[Extracted data entries]
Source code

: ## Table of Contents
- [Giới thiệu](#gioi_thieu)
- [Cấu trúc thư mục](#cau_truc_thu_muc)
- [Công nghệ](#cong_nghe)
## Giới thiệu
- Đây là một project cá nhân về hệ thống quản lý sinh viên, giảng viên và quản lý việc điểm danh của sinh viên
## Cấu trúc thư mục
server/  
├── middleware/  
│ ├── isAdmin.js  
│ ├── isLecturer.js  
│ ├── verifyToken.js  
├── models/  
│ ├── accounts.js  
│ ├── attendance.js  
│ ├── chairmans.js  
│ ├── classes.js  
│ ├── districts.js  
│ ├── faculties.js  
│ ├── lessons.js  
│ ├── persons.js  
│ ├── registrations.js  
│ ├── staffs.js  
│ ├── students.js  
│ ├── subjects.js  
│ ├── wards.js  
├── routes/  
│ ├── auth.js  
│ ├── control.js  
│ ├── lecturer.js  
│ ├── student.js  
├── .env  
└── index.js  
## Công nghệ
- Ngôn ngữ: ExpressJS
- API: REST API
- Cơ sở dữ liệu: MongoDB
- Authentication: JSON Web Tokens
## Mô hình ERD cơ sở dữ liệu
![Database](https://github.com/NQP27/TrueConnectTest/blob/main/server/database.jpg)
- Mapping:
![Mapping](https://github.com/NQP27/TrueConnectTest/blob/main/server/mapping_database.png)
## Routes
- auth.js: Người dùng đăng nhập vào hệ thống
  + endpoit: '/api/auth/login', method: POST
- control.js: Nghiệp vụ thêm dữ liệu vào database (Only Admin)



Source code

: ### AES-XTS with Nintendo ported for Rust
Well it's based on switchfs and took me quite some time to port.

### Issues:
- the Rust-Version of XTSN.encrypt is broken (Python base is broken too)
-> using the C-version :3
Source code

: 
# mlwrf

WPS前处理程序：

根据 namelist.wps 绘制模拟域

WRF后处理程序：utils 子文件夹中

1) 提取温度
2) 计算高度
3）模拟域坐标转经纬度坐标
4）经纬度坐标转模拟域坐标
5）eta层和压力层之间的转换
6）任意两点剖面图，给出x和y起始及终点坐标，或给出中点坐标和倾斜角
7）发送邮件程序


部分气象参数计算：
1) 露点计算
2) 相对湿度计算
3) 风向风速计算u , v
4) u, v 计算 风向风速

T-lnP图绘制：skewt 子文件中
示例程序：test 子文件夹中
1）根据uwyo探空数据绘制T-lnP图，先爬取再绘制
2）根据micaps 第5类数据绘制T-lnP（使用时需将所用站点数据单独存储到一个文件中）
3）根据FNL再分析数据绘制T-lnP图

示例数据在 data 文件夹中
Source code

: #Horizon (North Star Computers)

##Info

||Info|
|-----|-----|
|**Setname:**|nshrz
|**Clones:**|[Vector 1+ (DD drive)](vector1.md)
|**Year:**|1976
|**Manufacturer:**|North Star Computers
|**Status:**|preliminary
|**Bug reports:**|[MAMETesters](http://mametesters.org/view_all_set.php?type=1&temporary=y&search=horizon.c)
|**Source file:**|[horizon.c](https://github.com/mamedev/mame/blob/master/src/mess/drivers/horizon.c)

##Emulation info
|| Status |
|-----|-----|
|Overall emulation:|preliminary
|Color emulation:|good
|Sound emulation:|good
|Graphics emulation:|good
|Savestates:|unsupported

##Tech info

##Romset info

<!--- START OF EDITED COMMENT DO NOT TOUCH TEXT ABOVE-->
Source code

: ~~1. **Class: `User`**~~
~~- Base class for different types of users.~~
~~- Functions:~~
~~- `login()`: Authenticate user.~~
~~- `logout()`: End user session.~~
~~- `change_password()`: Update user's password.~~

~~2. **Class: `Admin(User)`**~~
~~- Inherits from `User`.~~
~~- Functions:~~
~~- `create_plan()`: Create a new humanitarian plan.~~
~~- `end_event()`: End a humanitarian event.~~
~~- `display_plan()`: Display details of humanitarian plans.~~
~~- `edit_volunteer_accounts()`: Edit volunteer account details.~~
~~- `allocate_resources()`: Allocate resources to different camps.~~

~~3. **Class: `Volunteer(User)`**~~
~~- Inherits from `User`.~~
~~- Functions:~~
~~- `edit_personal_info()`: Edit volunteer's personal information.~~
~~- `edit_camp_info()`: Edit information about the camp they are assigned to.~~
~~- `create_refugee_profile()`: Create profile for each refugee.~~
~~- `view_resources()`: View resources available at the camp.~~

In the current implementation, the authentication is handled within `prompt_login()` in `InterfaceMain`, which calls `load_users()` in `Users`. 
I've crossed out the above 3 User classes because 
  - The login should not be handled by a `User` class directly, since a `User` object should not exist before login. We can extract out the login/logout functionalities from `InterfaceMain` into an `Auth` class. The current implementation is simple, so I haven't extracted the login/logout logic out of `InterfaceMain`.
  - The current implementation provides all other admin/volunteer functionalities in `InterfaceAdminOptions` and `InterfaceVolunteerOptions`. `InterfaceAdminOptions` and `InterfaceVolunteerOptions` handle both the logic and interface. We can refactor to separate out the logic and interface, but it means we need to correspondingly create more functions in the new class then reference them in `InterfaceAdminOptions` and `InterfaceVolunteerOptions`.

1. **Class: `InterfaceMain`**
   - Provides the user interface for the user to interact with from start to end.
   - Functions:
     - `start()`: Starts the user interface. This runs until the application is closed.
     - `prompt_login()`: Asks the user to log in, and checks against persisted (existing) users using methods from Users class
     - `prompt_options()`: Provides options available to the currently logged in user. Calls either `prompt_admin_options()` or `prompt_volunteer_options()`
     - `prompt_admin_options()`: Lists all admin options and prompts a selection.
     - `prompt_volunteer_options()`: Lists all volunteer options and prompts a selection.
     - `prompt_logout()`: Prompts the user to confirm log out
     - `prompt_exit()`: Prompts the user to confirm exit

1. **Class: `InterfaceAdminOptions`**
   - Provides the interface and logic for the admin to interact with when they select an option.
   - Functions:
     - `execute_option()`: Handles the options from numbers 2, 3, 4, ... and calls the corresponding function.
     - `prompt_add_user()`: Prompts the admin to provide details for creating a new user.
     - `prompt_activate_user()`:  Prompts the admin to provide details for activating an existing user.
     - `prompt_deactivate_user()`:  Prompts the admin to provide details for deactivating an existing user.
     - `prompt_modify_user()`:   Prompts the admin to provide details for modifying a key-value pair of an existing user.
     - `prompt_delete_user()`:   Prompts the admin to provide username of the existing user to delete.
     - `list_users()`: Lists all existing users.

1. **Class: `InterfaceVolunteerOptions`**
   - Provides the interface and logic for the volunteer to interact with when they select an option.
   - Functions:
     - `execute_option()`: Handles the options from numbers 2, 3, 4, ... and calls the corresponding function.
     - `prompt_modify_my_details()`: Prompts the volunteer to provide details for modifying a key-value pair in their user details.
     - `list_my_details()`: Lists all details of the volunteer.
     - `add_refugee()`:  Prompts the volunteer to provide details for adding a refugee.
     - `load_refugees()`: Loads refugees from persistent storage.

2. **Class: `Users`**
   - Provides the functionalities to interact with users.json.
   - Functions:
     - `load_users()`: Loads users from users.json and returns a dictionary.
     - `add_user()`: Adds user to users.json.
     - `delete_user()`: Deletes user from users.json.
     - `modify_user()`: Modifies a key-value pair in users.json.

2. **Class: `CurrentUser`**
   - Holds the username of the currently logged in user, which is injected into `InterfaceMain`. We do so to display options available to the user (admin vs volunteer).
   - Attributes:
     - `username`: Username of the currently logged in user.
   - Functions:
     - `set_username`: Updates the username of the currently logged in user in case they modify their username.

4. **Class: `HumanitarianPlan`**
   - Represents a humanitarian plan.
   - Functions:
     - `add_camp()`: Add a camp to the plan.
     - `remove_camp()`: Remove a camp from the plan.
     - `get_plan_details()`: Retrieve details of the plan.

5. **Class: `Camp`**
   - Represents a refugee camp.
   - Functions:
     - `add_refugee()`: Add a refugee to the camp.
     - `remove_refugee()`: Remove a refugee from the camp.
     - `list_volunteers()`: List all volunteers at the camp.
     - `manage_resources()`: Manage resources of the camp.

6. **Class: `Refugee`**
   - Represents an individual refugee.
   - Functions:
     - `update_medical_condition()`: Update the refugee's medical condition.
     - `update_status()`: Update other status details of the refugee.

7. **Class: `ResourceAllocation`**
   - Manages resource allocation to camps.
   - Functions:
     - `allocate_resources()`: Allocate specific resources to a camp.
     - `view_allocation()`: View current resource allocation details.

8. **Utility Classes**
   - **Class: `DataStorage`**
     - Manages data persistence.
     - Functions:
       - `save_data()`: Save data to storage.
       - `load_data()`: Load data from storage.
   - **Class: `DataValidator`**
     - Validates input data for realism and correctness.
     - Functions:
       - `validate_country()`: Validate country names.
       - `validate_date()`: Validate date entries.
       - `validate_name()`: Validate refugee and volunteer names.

Your objective: What you should output is every line of the records above, from the first through the line containing "## Cấu trúc thư mục", unchanged.

Solution to the problem:
Source code

: ## Table of Contents
- [Giới thiệu](#gioi_thieu)
- [Cấu trúc thư mục](#cau_truc_thu_muc)
- [Công nghệ](#cong_nghe)
## Giới thiệu
- Đây là một project cá nhân về hệ thống quản lý sinh viên, giảng viên và quản lý việc điểm danh của sinh viên
## Cấu trúc thư mục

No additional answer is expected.